Within a few weeks, the Seattle City Council is expected to approve a lease agreement to develop, construct, and operate a Chihuly glass museum on the Seattle Center campus for the next 30 years. But the $350,000 annual lease will be decidedly different than the deal that was sold to the public last fall.

Back then, museum backers were eager to promise funding for a million-dollar playground on campus, as well as a 1,700-square-foot retail gallery that would showcase other Northwest artists (after the Chihuly museum was criticized as a one-trick pony), to make the controversial private business on public land more palatable.

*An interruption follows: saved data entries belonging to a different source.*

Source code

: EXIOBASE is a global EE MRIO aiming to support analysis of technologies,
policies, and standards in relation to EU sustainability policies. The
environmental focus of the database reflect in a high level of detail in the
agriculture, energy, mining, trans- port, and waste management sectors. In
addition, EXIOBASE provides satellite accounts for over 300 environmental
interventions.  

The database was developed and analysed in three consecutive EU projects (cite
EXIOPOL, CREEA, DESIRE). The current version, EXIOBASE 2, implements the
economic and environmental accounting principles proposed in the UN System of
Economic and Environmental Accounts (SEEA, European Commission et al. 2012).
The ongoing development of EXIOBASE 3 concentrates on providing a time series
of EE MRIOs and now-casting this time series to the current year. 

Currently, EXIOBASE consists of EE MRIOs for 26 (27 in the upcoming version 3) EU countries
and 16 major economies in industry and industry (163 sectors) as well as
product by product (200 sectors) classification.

But now the offer to fund a Northwest artists gallery is off the table. At a city council meeting on April 7, Seattle Center director Robert Nellams said that the Frontier Gallery—which is the space once proposed for the Northwest artists gallery—will remain in place through next year's 50th anniversary celebration of the 1962 World's Fair. Nellams didn't discuss why the Chihuly museum wouldn't be funding the gallery, and Chihuly museum backers did not respond to a request for comment. Seattle Center spokeswoman Deborah Daoust simply said, "I don't really know what happened with the gallery space."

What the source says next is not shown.